Rizwan isn’t one to show a lot of emotion or even express any kind of disagreement with his team’s plans. Yet, he was visibly frustrated at this presser. Asked why he didn’t get to play more often, he stated that he was working as hard as he could in training. However, the Kings management considered him a top-order batsman – where he was competing with Babar Azam, Sharjeel Khan, and Alex Hales, all established T20 top-order batsmen.
“Only my captain can tell you why I didn’t play more matches.” And that was that for Mohammad Rizwan in PSL 5. He played Kings’ first and last group stage matches and would be a silent spectator as they would seal their maiden PSL title.
A Stagnating T20 Career
Averaging 29 with a strike rate of 115 is not really ideal for the modern T20 batsman. In fact, it’s rare for a good team to want such a batsman in their lineup at all. With just 120 balls available, you want to best utilize your resources rather than waste them.
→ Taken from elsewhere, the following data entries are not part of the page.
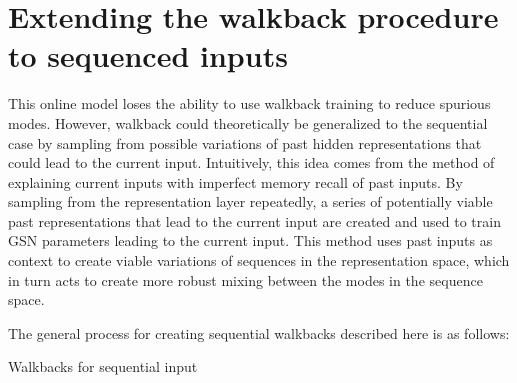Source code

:\section{Extending the walkback procedure to sequenced inputs}

This online model loses the ability to use walkback training to reduce spurious modes. However, walkback could theoretically be generalized to the sequential case by sampling from possible variations of past hidden representations that could lead to the current input. Intuitively, this idea comes from the method of explaining current inputs with imperfect memory recall of past inputs. By sampling from the representation layer repeatedly, a series of potentially viable past representations that lead to the current input are created and used to train GSN parameters leading to the current input. This method uses past inputs as context to create viable variations of sequences in the representation space, which in turn acts to create more robust mixing between the modes in the sequence space.

The general process for creating sequential walkbacks described here is as follows:
\begin{algorithm}[h!]
	\caption{ Walkbacks for sequential input }
\end{algorithm}
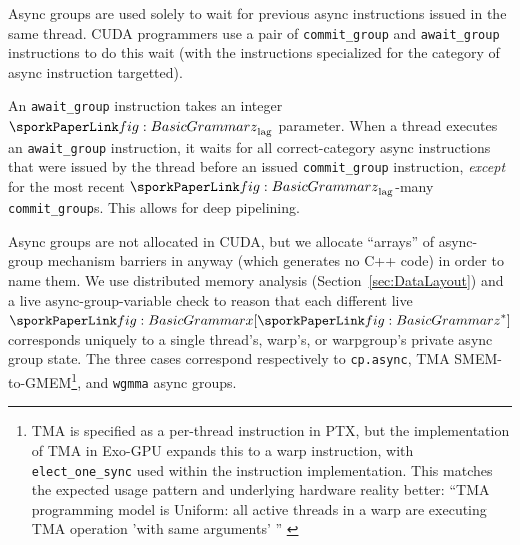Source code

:
Async groups are used solely to wait for previous async instructions issued in the same thread.
CUDA programmers use a pair of \texttt{commit\_group} and \texttt{await\_group}
instructions to do this wait
(with the instructions specialized for the category of async instruction targetted).

An \texttt{await\_group} instruction takes an integer $\sporkz_\mathrm{lag}$ parameter.
When a thread executes an \texttt{await\_group} instruction,
it waits for all correct-category async instructions that were issued by the thread
before an issued \texttt{commit\_group} instruction,
\emph{except} for the most recent $\sporkz_\mathrm{lag}$-many \texttt{commit\_group}s.
This allows for deep pipelining.

Async groups are not allocated in CUDA,
but we allocate ``arrays'' of async-group mechanism barriers in \sporkName{} anyway
(which generates no C++ code) in order to name them.
We use distributed memory analysis (Section~\ref{sec:DataLayout})
and a live async-group-variable check to reason that
each different live $\sporkx[\sporkz^*]$ corresponds uniquely
to a single thread's, warp's, or warpgroup's private async group state.
The three cases correspond respectively to \texttt{cp.async},
TMA SMEM-to-GMEM\footnote{
TMA is specified as a per-thread instruction in PTX, but the implementation of TMA in Exo-GPU expands this to a warp instruction, with \texttt{elect\_one\_sync} used within the instruction implementation.
This matches the expected usage pattern and underlying hardware reality better: ``TMA programming model is Uniform: all active threads in a warp are executing TMA operation 'with same arguments' ''
\cite{TerentyevGTC24}
}, and \texttt{wgmma} async groups.

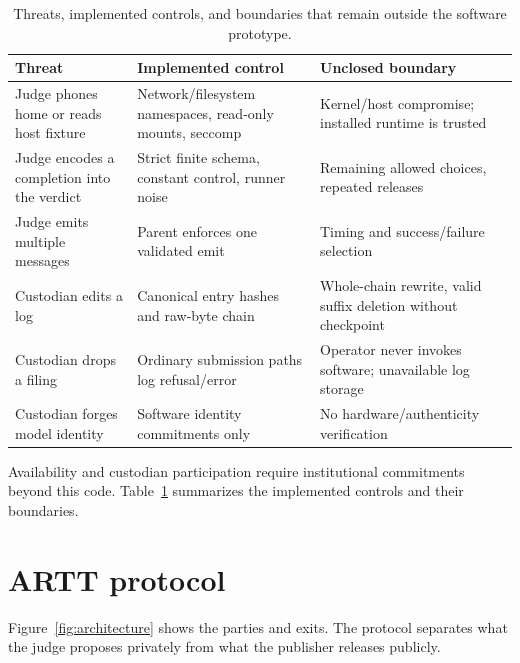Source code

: \documentclass[10pt,twocolumn]{article}
\begin{document}
\begin{table}[t]
\centering\small
\begin{tabular}{@{}>{\raggedright\arraybackslash}p{}>{\raggedright\arraybackslash}p{}>{\raggedright\arraybackslash}p{}@{}}\toprule
Threat & Implemented control & Unclosed boundary\\
\midrule
Judge phones home or reads host fixture & Network/filesystem namespaces, read-only mounts, seccomp & Kernel/host compromise; installed runtime is trusted\\
Judge encodes a completion into the verdict & Strict finite schema, constant control, runner noise & Remaining allowed choices, repeated releases\\
Judge emits multiple messages & Parent enforces one validated emit & Timing and success/failure selection\\
Custodian edits a log & Canonical entry hashes and raw-byte chain & Whole-chain rewrite, valid suffix deletion without checkpoint\\
Custodian drops a filing & Ordinary submission paths log refusal/error & Operator never invokes software; unavailable log storage\\
Custodian forges model identity & Software identity commitments only & No hardware/authenticity verification\\
\bottomrule\end{tabular}
\caption{Threats, implemented controls, and boundaries that remain outside the software prototype.}
\label{tab:threats}
\end{table}

Availability and custodian participation require institutional commitments beyond this code. Table~\ref{tab:threats} summarizes the implemented controls and their boundaries.


\section{ARTT protocol}\label{sec:protocol}

Figure~\ref{fig:architecture} shows the parties and exits. The protocol separates what the judge proposes privately from what the publisher releases publicly.
\end{document}
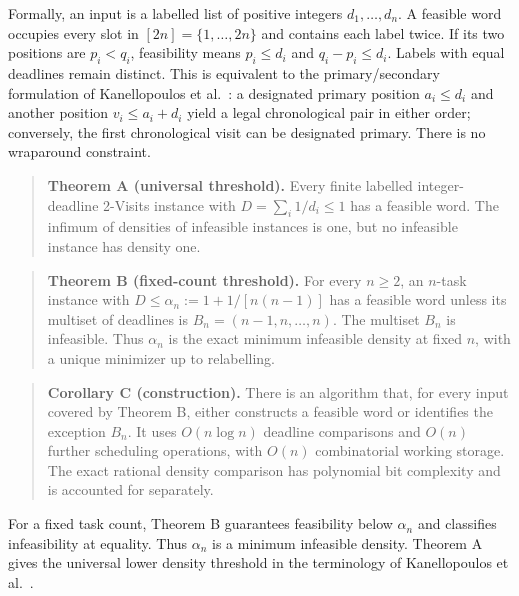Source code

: \documentclass[11pt,a4paper]{article}
\begin{document}
Formally, an input is a labelled list of positive integers \(d_1,\ldots,d_n\). A feasible word occupies every slot in \([2n]=\{1,\ldots,2n\}\) and contains each label twice. If its two positions are \(p_i<q_i\), feasibility means \(p_i\le d_i\) and \(q_i-p_i\le d_i\). Labels with equal deadlines remain distinct. This is equivalent to the primary/secondary formulation of Kanellopoulos et al.~\cite{ref:KMPT26}: a designated primary position \(a_i\le d_i\) and another position \(v_i\le a_i+d_i\) yield a legal chronological pair in either order; conversely, the first chronological visit can be designated primary. There is no wraparound constraint.

\begin{quote}
\begin{minipage}{\linewidth}
\textbf{Theorem A (universal threshold).} Every finite labelled integer-deadline 2-Visits instance with \(D=\sum_i1/d_i\le1\) has a feasible word. The infimum of densities of infeasible instances is one, but no infeasible instance has density one.
\end{minipage}
\end{quote}

\begin{quote}
\begin{minipage}{\linewidth}
\textbf{Theorem B (fixed-count threshold).} For every \(n\ge2\), an \(n\)-task instance with \(D\le\alpha_n:=1+1/[n(n-1)]\) has a feasible word unless its multiset of deadlines is \(B_n=(n-1,n,\ldots,n)\). The multiset \(B_n\) is infeasible. Thus \(\alpha_n\) is the exact minimum infeasible density at fixed \(n\), with a unique minimizer up to relabelling.
\end{minipage}
\end{quote}

\begin{quote}
\begin{minipage}{\linewidth}
\textbf{Corollary C (construction).} There is an algorithm that, for every input covered by Theorem B, either constructs a feasible word or identifies the exception \(B_n\). It uses \(O(n\log n)\) deadline comparisons and \(O(n)\) further scheduling operations, with \(O(n)\) combinatorial working storage. The exact rational density comparison has polynomial bit complexity and is accounted for separately.
\end{minipage}
\end{quote}

For a fixed task count, Theorem B guarantees feasibility below \(\alpha_n\) and classifies infeasibility at equality. Thus \(\alpha_n\) is a minimum infeasible density. Theorem A gives the universal lower density threshold in the terminology of Kanellopoulos et al.~\cite{ref:KMPT26}.
\end{document}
However, looking at Mohammad Rizwan’s record until then (i.e., mid-2020), one thing is obvious: He had no set position in T20 cricket. The thin majority of his innings came at #5, where his output was decent without being exceptional.
Numbers 4 and 5 have historically been positions in the middle order where teams put ‘reasonable’ batting options, who can perhaps execute a decent finish to the innings and chip in a bit here and there elsewhere. That has taken a turn in the past few years, focusing on specialists who can exert maximum advantage over that part of a T20 innings, usually in the form of spin hitters and/or dynamic batsmen.
Rizwan, unfortunately, never really fulfilled any of those specialist requirements. With Pakistan, he faced an additional problem. His apparent ‘best’ positions, #4 and #5, were usually occupied by Shoaib Malik and Umar Akmal, with Mohammad Hafeez more recently becoming another batsman to take up these roles.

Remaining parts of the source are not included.